This isn't about being anti-DeFi. It's about the reality of how regulated businesses make decisions. When the choice is between a permissionless pool with unknowable counterparty risk and a regulated clearinghouse with documented participants, every compliance team in the world picks the clearinghouse.

The two stablecoin economies

What's emerging is effectively two parallel stablecoin economies:

The permissionless economy: Retail users, DeFi protocols, DAOs, and unregulated entities use AMMs, DEXs, and permissionless bridges. This economy values censorship resistance, composability, and open access. It tolerates source-of-funds risk because the participants either don't have compliance obligations or choose not to enforce them.

The regulated economy: Fintechs, banks, enterprises, and institutional investors use clearinghouses, OTC desks, and regulated exchanges. This economy values compliance, auditability, and counterparty certainty. It cannot tolerate source-of-funds risk because the participants' licenses depend on it.

Both economies use the same stablecoins. Both run on the same blockchains. But they route transactions through fundamentally different infrastructure because they have fundamentally different risk tolerances.

The scale implication

Here's why this matters for the future of stablecoins: most of the money is in the regulated economy.

Stablecoin volume today is roughly $200-300 billion in market cap. The global payments industry handles $1.8 quadrillion in annual volume. The next $10 trillion in stablecoin usage will come overwhelmingly from regulated entities — fintechs building payroll products, enterprises settling invoices, banks offering stablecoin savings accounts.

None of those entities will route through pools that contain sanctioned funds.

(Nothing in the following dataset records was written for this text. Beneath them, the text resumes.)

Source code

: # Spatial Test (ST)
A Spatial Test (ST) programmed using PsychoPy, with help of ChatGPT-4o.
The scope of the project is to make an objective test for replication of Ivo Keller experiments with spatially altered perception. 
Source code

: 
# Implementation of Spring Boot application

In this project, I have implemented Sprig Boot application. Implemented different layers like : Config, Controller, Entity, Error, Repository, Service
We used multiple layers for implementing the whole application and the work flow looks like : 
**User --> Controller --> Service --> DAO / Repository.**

None of them will accept the compliance risk of permissionless liquidity. All of them will need infrastructure that provides deterministic, fixed-price fees on payments, sends, and swaps — with a clean, documented source of funds.

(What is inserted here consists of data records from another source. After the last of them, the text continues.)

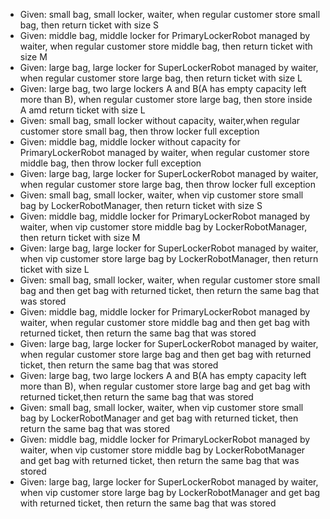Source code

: - Given: small bag, small locker, waiter, when regular customer store small bag, then return ticket with size S
- Given: middle bag, middle locker for PrimaryLockerRobot managed by waiter, when regular customer store middle bag, then return ticket with size M
- Given: large bag, large locker for SuperLockerRobot managed by waiter, when regular customer store large bag, then return ticket with size L
- Given: large bag, two large lockers A and B(A has empty capacity left more than B), when regular customer store large bag, then store inside A amd return ticket with size L
- Given: small bag, small locker without capacity, waiter,when regular customer store small bag, then throw locker full exception
- Given: middle bag, middle locker without capacity for PrimaryLockerRobot managed by waiter, when regular customer store middle bag, then throw locker full exception
- Given: large bag, large locker for SuperLockerRobot managed by waiter, when regular customer store large bag, then throw locker full exception
- Given: small bag, small locker, waiter, when vip customer store small bag by LockerRobotManager, then return ticket with size S
- Given: middle bag, middle locker for PrimaryLockerRobot managed by waiter, when vip customer store middle bag by LockerRobotManager, then return ticket with size M
- Given: large bag, large locker for SuperLockerRobot managed by waiter, when vip customer store large bag by LockerRobotManager, then return ticket with size L
- Given: small bag, small locker, waiter, when regular customer store small bag and then get bag with returned ticket, then return the same bag that was stored 
- Given: middle bag, middle locker for PrimaryLockerRobot managed by waiter, when regular customer store middle bag and then get bag with returned ticket, then return the same bag that was stored 
- Given: large bag, large locker for SuperLockerRobot managed by waiter, when regular customer store large bag and then get bag with returned ticket, then return the same bag that was stored
- Given: large bag, two large lockers A and B(A has empty capacity left more than B), when regular customer store large bag and get bag with returned ticket,then return the same bag that was stored 
- Given: small bag, small locker, waiter, when vip customer store small bag by LockerRobotManager and get bag with returned ticket, then return the same bag that was stored 
- Given: middle bag, middle locker for PrimaryLockerRobot managed by waiter, when vip customer store middle bag by LockerRobotManager and get bag with returned ticket, then return the same bag that was stored 
- Given: large bag, large locker for SuperLockerRobot managed by waiter, when vip customer store large bag by LockerRobotManager and get bag with returned ticket, then return the same bag that was stored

This is why fintechs prefer deterministic fixed-price fees on payments, sends, and swaps, and prefer a more compliant source of capital. The clearinghouse model isn't just better execution — it's the only execution that institutional compliance teams will approve.

The uncomfortable truth

DeFi's permissionless liquidity is a feature for retail. It's a bug for institutional adoption.

This doesn't mean DeFi is going away. The permissionless economy will continue to grow and innovate. DEXs will continue to serve users who value open access above all else.

But the institutional path — the path that leads to stablecoins handling trillions in volume — goes through compliance-first infrastructure. Clearinghouses, regulated issuers, documented flows. Not because it's ideologically pure, but because it's the only infrastructure that regulated businesses can use.

This isn't a problem that better trading solves. The other solutions people talk about — even when they can articulate that you don't want a spot transaction — are still attempting to use market operations rather than banking rails and reserve capital. It's not a difference in degree where better trading will fix things. We actually need a fully different type of solution.

The compliance problem hiding in every AMM isn't hiding at all. Every compliance officer in finance can see it clearly. The question is whether the stablecoin ecosystem will build the alternative they need — or keep pretending the problem doesn't exist.


Quotes

Gray capital in AMMs

Source: Sam Broner / Common Prefix — Jan 20, 2026

The source of funds for AMMs and therefore much of the source of funds for market makers, while not necessarily bad, is sometimes as much as 13, 17, 25% gray capital, where most compliance teams are actually not happy with money touching those AMMs. So Lazarus money from North Korea is sitting in many Curve pools. And if you tell a fintech called Ramp, which is a big US fintech focused on basically enterprise spend, they cannot touch it. That's not in their compliance regime.

What fintechs actually want

Source: Sam Broner / Common Prefix — Jan 20, 2026

We're building tools for fintechs who want to use a clearinghouse because they want a more compliant source of capital and because they prefer deterministic fixed-price fees on payments, sends and swaps.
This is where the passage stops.